_RECORDS PROVIDED_
===

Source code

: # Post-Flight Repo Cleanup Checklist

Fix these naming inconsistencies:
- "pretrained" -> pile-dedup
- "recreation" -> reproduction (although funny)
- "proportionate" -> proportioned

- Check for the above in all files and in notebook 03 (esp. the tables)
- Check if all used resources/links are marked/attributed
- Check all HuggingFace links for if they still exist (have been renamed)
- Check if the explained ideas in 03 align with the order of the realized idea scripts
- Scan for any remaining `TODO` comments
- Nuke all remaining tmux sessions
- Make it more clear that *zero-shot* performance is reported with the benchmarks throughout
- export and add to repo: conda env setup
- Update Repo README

===

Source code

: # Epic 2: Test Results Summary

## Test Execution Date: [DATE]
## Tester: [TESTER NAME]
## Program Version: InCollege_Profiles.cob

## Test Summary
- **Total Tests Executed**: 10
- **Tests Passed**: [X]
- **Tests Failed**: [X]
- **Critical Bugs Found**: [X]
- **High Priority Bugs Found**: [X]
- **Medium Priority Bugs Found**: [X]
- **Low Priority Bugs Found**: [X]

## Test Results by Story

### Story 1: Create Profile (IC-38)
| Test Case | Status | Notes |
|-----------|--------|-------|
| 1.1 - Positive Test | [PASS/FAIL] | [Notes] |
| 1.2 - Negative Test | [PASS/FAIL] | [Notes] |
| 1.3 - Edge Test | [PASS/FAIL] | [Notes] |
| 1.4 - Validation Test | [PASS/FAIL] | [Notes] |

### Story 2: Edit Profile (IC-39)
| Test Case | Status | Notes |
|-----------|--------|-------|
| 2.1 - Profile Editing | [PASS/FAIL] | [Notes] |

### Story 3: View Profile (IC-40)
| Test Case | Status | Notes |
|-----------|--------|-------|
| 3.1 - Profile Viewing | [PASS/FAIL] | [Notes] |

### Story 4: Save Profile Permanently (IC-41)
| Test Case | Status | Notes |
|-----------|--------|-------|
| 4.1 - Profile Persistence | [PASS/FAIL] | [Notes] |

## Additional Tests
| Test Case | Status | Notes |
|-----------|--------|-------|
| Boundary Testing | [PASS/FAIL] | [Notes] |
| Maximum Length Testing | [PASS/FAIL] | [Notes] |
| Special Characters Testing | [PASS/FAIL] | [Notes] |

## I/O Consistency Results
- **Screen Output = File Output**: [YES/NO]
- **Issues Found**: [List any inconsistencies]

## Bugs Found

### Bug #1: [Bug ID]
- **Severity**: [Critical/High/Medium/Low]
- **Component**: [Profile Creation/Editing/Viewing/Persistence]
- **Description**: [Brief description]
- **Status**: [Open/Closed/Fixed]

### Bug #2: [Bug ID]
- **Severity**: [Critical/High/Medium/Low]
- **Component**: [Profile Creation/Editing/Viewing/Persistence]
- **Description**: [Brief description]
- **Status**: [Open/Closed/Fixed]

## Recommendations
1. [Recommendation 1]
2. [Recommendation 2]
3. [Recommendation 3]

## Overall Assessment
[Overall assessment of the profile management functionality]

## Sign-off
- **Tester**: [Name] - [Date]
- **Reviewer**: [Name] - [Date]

===

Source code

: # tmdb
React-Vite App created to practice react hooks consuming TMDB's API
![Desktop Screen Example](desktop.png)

===

_PROBLEM DETAILS_
Line count for "inconsistencies": determine it from the data and answer with the number by itself.

_TASK OUTPUT_
2